## Exercise brief
Give a single number in reply. It is the count of lines below that contain the string "可以使用".

[Saved entries]
-------------------------
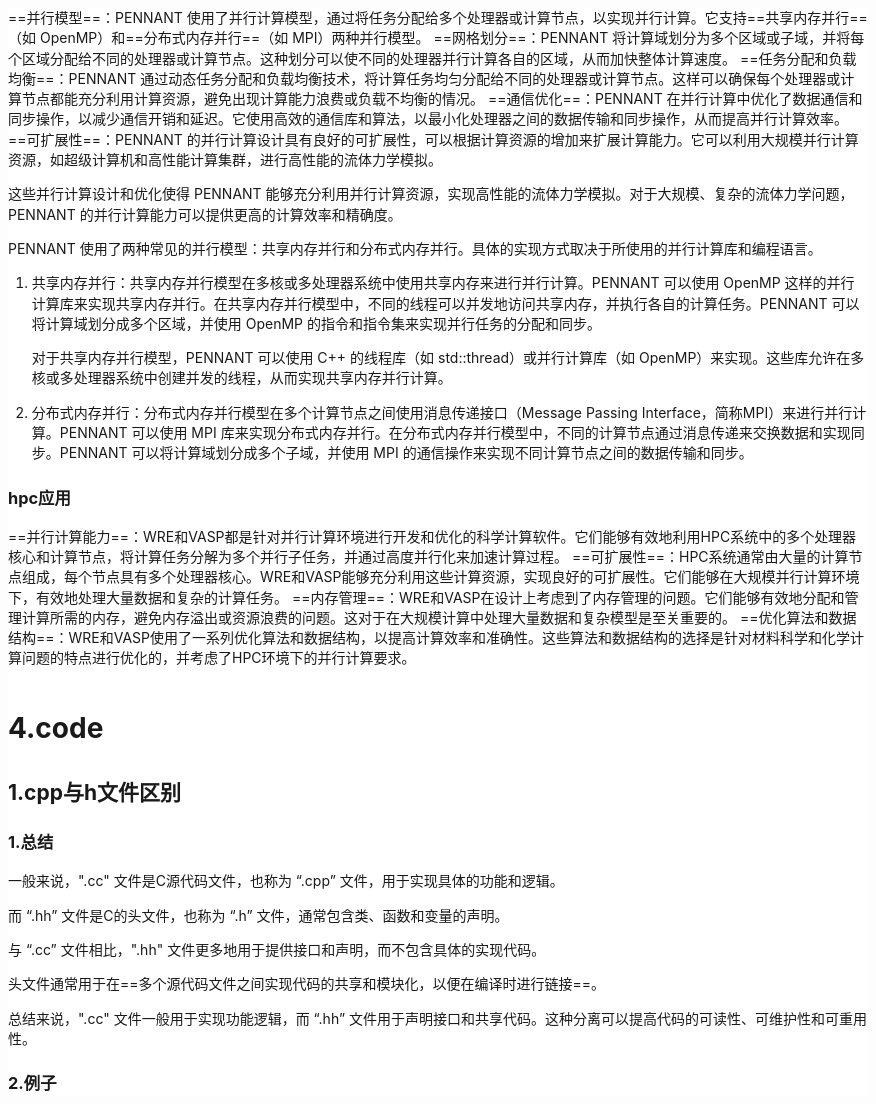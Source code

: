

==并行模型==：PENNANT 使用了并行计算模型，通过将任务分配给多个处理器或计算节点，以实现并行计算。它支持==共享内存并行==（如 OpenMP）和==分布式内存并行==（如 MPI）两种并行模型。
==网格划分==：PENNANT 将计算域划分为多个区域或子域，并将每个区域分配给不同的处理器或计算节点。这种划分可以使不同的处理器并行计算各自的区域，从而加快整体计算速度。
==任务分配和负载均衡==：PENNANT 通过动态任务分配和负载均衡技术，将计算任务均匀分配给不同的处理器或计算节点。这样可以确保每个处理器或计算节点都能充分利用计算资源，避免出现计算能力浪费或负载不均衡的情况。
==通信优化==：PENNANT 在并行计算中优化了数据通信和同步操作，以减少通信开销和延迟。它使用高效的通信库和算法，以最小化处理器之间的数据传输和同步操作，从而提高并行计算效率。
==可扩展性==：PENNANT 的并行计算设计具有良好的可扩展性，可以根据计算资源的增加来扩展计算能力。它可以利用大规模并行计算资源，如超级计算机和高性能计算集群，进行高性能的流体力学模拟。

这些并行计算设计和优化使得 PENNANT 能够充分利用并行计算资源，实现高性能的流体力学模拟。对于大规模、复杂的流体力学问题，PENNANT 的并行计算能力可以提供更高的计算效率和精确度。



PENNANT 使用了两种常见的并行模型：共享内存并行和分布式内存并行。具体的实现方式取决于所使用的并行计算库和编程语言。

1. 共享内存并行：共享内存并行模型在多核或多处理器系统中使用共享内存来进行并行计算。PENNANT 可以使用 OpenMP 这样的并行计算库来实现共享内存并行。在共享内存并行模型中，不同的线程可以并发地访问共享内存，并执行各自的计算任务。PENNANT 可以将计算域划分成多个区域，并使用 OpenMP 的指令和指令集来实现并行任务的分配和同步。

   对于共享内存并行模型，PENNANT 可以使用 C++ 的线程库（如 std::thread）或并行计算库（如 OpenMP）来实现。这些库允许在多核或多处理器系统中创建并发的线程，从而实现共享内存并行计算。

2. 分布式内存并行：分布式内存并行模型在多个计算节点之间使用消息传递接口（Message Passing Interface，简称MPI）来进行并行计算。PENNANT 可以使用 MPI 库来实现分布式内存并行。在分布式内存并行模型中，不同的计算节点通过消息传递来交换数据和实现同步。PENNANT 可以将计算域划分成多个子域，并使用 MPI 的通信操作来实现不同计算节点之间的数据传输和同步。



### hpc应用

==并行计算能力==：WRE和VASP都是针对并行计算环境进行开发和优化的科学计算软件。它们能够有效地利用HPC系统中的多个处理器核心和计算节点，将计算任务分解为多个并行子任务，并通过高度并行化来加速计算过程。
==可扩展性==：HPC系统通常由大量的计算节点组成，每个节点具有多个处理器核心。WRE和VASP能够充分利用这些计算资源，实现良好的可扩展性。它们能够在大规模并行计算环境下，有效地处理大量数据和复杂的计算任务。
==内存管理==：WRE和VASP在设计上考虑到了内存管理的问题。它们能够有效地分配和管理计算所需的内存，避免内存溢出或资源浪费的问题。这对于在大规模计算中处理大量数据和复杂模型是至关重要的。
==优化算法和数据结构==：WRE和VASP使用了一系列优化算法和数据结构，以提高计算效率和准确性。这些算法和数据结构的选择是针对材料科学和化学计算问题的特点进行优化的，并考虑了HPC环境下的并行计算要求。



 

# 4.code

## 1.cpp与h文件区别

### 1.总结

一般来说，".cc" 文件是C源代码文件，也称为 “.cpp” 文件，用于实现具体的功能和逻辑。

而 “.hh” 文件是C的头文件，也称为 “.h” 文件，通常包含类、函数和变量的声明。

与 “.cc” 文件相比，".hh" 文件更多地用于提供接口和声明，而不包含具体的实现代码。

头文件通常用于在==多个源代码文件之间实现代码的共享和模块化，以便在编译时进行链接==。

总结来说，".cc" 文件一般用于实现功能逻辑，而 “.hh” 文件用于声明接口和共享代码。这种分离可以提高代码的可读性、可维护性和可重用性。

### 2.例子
-------------------------
## Response to the exercise
3